> **WHAT YOU NEED TO DO**: Your output should be the exact lines from the start of the data through the line containing "1.8 1.8 2 ...", with no pictures.

> **TASK MATERIAL**:
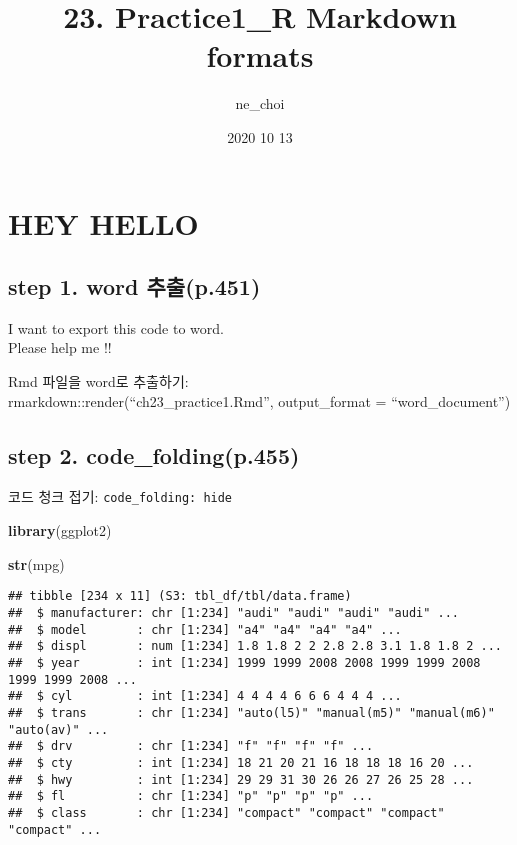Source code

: \documentclass[
]{article}
\title{23. Practice1\_R Markdown formats}
\author{ne\_choi}
\date{2020 10 13}
\newenvironment{Shaded}{\begin{snugshade}}{\end{snugshade}}
\newcommand{\KeywordTok}[1]{\textcolor[rgb]{0.13,0.29,0.53}{\textbf{#1}}}
\newcommand{\NormalTok}[1]{#1}
\begin{document}
\maketitle

\hypertarget{hey-hello}{%
\section{HEY HELLO}\label{hey-hello}}

\hypertarget{step-1.-word-uxcd94uxcd9cp.451}{%
\subsection{step 1. word
추출(p.451)}\label{step-1.-word-uxcd94uxcd9cp.451}}

I want to export this code to word.\\
Please help me !!

Rmd 파일을 word로 추출하기:\\
rmarkdown::render(``ch23\_practice1.Rmd'', output\_format =
``word\_document'')

\hypertarget{step-2.-code_foldingp.455}{%
\subsection{step 2.
code\_folding(p.455)}\label{step-2.-code_foldingp.455}}

코드 청크 접기: \texttt{code\_folding:\ hide}

\begin{Shaded}
\begin{Highlighting}[]
\KeywordTok{library}\NormalTok{(ggplot2)}

\KeywordTok{str}\NormalTok{(mpg)}
\end{Highlighting}
\end{Shaded}

\begin{verbatim}
## tibble [234 x 11] (S3: tbl_df/tbl/data.frame)
##  $ manufacturer: chr [1:234] "audi" "audi" "audi" "audi" ...
##  $ model       : chr [1:234] "a4" "a4" "a4" "a4" ...
##  $ displ       : num [1:234] 1.8 1.8 2 2 2.8 2.8 3.1 1.8 1.8 2 ...
##  $ year        : int [1:234] 1999 1999 2008 2008 1999 1999 2008 1999 1999 2008 ...
##  $ cyl         : int [1:234] 4 4 4 4 6 6 6 4 4 4 ...
##  $ trans       : chr [1:234] "auto(l5)" "manual(m5)" "manual(m6)" "auto(av)" ...
##  $ drv         : chr [1:234] "f" "f" "f" "f" ...
##  $ cty         : int [1:234] 18 21 20 21 16 18 18 18 16 20 ...
##  $ hwy         : int [1:234] 29 29 31 30 26 26 27 26 25 28 ...
##  $ fl          : chr [1:234] "p" "p" "p" "p" ...
##  $ class       : chr [1:234] "compact" "compact" "compact" "compact" ...
\end{verbatim}
\end{document}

> **OUTPUT FOR THIS TASK**:
Source code

: \documentclass[
]{article}
\title{23. Practice1\_R Markdown formats}
\author{ne\_choi}
\date{2020 10 13}
\newenvironment{Shaded}{\begin{snugshade}}{\end{snugshade}}
\newcommand{\KeywordTok}[1]{\textcolor[rgb]{0.13,0.29,0.53}{\textbf{#1}}}
\newcommand{\NormalTok}[1]{#1}
\begin{document}
\maketitle

\hypertarget{hey-hello}{%
\section{HEY HELLO}\label{hey-hello}}

\hypertarget{step-1.-word-uxcd94uxcd9cp.451}{%
\subsection{step 1. word
추출(p.451)}\label{step-1.-word-uxcd94uxcd9cp.451}}

I want to export this code to word.\\
Please help me !!

Rmd 파일을 word로 추출하기:\\
rmarkdown::render(``ch23\_practice1.Rmd'', output\_format =
``word\_document'')

\hypertarget{step-2.-code_foldingp.455}{%
\subsection{step 2.
code\_folding(p.455)}\label{step-2.-code_foldingp.455}}

코드 청크 접기: \texttt{code\_folding:\ hide}

\begin{Shaded}
\begin{Highlighting}[]
\KeywordTok{library}\NormalTok{(ggplot2)}

\KeywordTok{str}\NormalTok{(mpg)}
\end{Highlighting}
\end{Shaded}

\begin{verbatim}
## tibble [234 x 11] (S3: tbl_df/tbl/data.frame)
##  $ manufacturer: chr [1:234] "audi" "audi" "audi" "audi" ...
##  $ model       : chr [1:234] "a4" "a4" "a4" "a4" ...
##  $ displ       : num [1:234] 1.8 1.8 2 2 2.8 2.8 3.1 1.8 1.8 2 ...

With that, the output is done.